In January, in the snow, they pitched a tent in front of various agencies trying to get interviews.

They managed to get an interview at FCB, but unfortunately they’d just lost some big accounts.

So a lot of the offices were empty.

The ECD said they couldn’t hire anyone because of the cutbacks.

The young team pointed to all the empty offices.

They said, if no one’s using those offices can we borrow one?

We don’t need paying, it’ll just give us somewhere to work.

The ECD thought about it and said okay, sure, why not.

So the young creative team picked an office and sat at the desk.

Suddenly an account man came in.

He said “Are you the new creative team?”

They said: well, er, yes.

He said “Everyone else is over the pub, can you knock out this small space ad by lunchtime?”

So they did.

In the afternoon he came back with another urgent ad, they did that straight away too.

Then word got out.

Other account men began coming round with urgent briefs.

Briefs they couldn’t find anyone to work on.

All the senior creatives seemed to be over the pub all the time.

Anyway, no one wanted to work on small space, urgent briefs.

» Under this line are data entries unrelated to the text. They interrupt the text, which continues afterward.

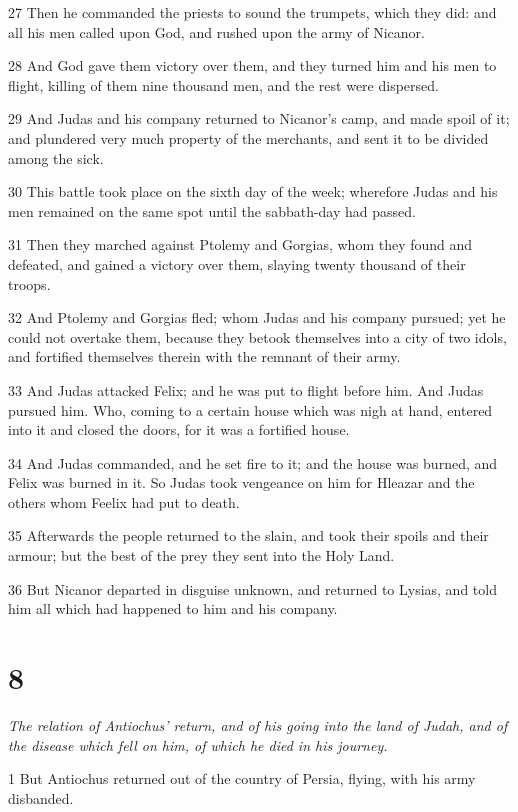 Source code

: 27 Then he commanded the priests to sound the trumpets, which they did: and all his men called upon God, and rushed upon the army of Nicanor. 

28 And God gave them victory over them, and they turned him and his men to flight, killing of them nine thousand men, and the rest were dispersed. 

29 And Judas and his company returned to Nicanor’s camp, and made spoil of it; and plundered very much property of the merchants, and sent it to be divided among the sick. 

30 This battle took place on the sixth day of the week; wherefore Judas and his men remained on the same spot until the sabbath-day had passed. 

31 Then they marched against Ptolemy and Gorgias, whom they found and defeated, and gained a victory over them, slaying twenty thousand of their troops. 

32 And Ptolemy and Gorgias fled; whom Judas and his company pursued; yet he could not overtake them, because they betook themselves into a city of two idols, and fortified themselves therein with the remnant of their army. 

33 And Judas attacked Felix; and he was put to flight before him. And Judas pursued him. Who, coming to a certain house which was nigh at hand, entered into it and closed the doors, for it was a fortified house. 

34 And Judas commanded, and he set fire to it; and the house was burned, and Felix was burned in it. So Judas took vengeance on him for Hleazar and the others whom Feelix had put to death. 

35 Afterwards the people returned to the slain, and took their spoils and their armour; but the best of the prey they sent into the Holy Land. 

36 But Nicanor departed in disguise unknown, and returned to Lysias, and told him all which had happened to him and his company. 

\chapter{8}

\par \textit{The relation of Antiochus’ return, and of his going into the land of Judah, and of the disease which fell on him, of which he died in his journey.}

1 But Antiochus returned out of the country of Persia, flying, with his army disbanded.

So the young team sat at their desks and did loads of urgent small space ads.

One of the briefs was for the tube: Transport For London.

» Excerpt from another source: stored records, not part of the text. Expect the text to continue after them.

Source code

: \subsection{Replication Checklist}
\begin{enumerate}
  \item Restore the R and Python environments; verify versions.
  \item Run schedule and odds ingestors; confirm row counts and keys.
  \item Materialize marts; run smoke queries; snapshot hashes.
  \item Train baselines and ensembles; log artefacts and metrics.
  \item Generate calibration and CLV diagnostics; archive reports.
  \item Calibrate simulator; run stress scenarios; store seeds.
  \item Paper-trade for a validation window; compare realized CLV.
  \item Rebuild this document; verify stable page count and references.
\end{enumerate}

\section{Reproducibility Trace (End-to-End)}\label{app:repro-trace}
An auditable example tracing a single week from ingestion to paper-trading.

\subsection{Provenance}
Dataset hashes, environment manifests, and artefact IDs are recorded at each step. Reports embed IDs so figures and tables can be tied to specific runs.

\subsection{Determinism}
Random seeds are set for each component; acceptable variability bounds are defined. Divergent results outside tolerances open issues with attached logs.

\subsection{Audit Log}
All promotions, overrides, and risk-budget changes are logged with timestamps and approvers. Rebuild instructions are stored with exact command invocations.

A little tiny poster to run outside tube stations.

The young creative team did it in an afternoon and the account man grabbed it, ran off with it, and sold it.

The art director then said to me “You know what happened next don’t you?”

As it happened I did.

I’d seen it at Bounds Green tube station: a little poster showing a parking meter as a skeleton.

The headline said STARVE A METER.

I thought it was really good and probably done by a junior team.

So I got my secretary to call up the agency, find out who did it and get them in for an interview.

And I hired them.

That junior team was Mary Wear and Damon Collins.

They stayed at GGT for years and did some great work.

And they won lots of awards at some really good agencies.

Mary went on to become a creative director at Abbott Mead Vickers.

Damon became the ECD at RKCRY&R.

Then he opened his own agency, Joint, with clients like TSB and Amazon.

Now they both have great careers, largely because of the sort of attitude that sees an opportunity in a problem.

At their very first interview, they didn’t just see empty offices and think: no jobs here, we’d better leave.

They saw empty offices and said “Can we borrow one?”.

Then they started doing every ad that no one else wanted to do.

Which lead to a better job, which lead to bigger and better ads, which lead to awards, which lead to whatever they wanted.

They didn’t just wait for luck to happen, they made it happen.

 

As Ben Franklin said “God helps those who help themselves”.